Sie dürfen sich das Ergebnis nicht als klassische Biografie vorstellen.
Siegert stellt uns den Komponisten Beethoven (1770-1827) vor als
Menschen seiner Zeit, und die war unruhig, geprägt von Revolutionen und
Kriegen. Die uns gegebenen Informationen ranken sich um seine Werke, um
die herrschenden politischen und gesellschaftlichen Strömungen, um seine
blaublütigen Mäzene, seine bürgerlichen Freunde und seine meist nicht
erwiderten Lieben. Beethovens auch 200 Jahre nach seinem Tod weltweit
aufgeführte Kompositionen werden so im Licht zeitgenössischer Ereignisse
verständlicher. Dabei kann es nicht schaden, wenn Sie vorab bereits
seine ganz großen Werke kennen. Wenn nicht, wird Sie nach der Lektüre
die Neugier nicht mehr zur Ruhe kommen lassen.

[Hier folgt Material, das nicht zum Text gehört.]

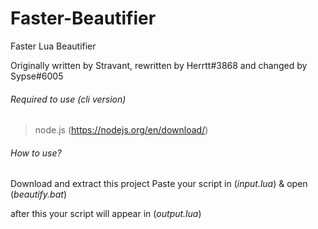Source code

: # Faster-Beautifier
Faster Lua Beautifier

Originally written by Stravant, rewritten by Herrtt#3868 and changed by Sypse#6005

###### Required to use (cli version)
> node.js (https://nodejs.org/en/download/)

###### How to use?

Download and extract this project
Paste your script in (*input.lua*)
& open (*beautify.bat*)


after this your script will appear in (*output.lua*)
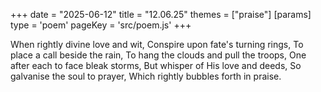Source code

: +++
date = "2025-06-12"
title = "12.06.25"
themes = ["praise"]
[params]
  type = 'poem'
  pageKey = 'src/poem.js'
+++

When rightly divine love and wit,
Conspire upon fate's turning rings,
To place a call beside the rain,
To hang the clouds and pull the troops,
One after each to face bleak storms,
But whisper of His love and deeds,
So galvanise the soul to prayer,
Which rightly bubbles forth in praise.
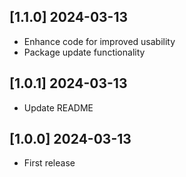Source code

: ## [1.1.0] 2024-03-13

- Enhance code for improved usability
- Package update functionality

## [1.0.1] 2024-03-13

- Update README

## [1.0.0] 2024-03-13

- First release
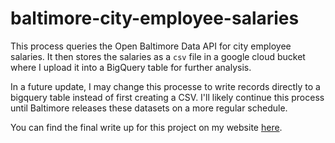 # baltimore-city-employee-salaries
 This process queries the Open Baltimore Data API for city employee salaries. It then stores the salaries as a `csv` file in a google cloud bucket where I upload it into a BigQuery
 table for further analysis.

 In a future update, I may change this processe to write records directly to a bigquery table instead of first creating a CSV. I'll likely continue this process until Baltimore releases these datasets on a more regular schedule.

You can find the final write up for this project on my website [here](https://citysalaries.johnwmathena.com).
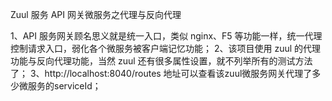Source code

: Zuul 服务 API 网关微服务之代理与反向代理

1、API 服务网关顾名思义就是统一入口，类似 nginx、F5 等功能一样，统一代理控制请求入口，弱化各个微服务被客户端记忆功能；
2、该项目使用 zuul 的代理功能与反向代理功能，当然 zuul 还有很多属性设置，就不列举所有的测试方法了；
3、http://localhost:8040/routes 地址可以查看该zuul微服务网关代理了多少微服务的serviceId；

Natürlich beleuchtet Siegert auch Beethovens persönliche
(Schaffens-)Krisen, seine Ertaubung (Heiligenstädter Testament), seine
unerfüllten Lieben (Brief an die „Unsterbliche Geliebte“, deren
Adressatin man heute zu kennen glaubt), seinen wenig diplomatischen
Charakter, seine Verbindungen zu den ihn von Beginn an unterstützenden
Adelshäusern und seine teils tragischen Auseinandersetzungen mit
Schwägerin Johanna und Neffen Karl, seinem Mündel. Diese Schilderungen
sind kein Selbstzweck, sondern verdeutlichen die jeweilige
Lebenssituation, in deren Glanz oder Schatten die berühmten Werke
entstanden.
Beethoven Denkmal in Frankfurt
In diesem Sinne wichtig sind die letzten Kapitel über die Entstehung
seines revolutionären Spätwerks nach dem Tod der von ihm angebeteten,
nun aber niemals mehr erreichbaren Josephine Brunsvik, begleitet auch
von einem immer schlechter werdenden Gesundheitszustand. Die Aufführung
der 9. Sinfonie war weltweit eine Triumph, es gab danach Aufträge zu
weiteren Sinfonien, Opern, Messen und Kammermusik. Was wäre nach der 9.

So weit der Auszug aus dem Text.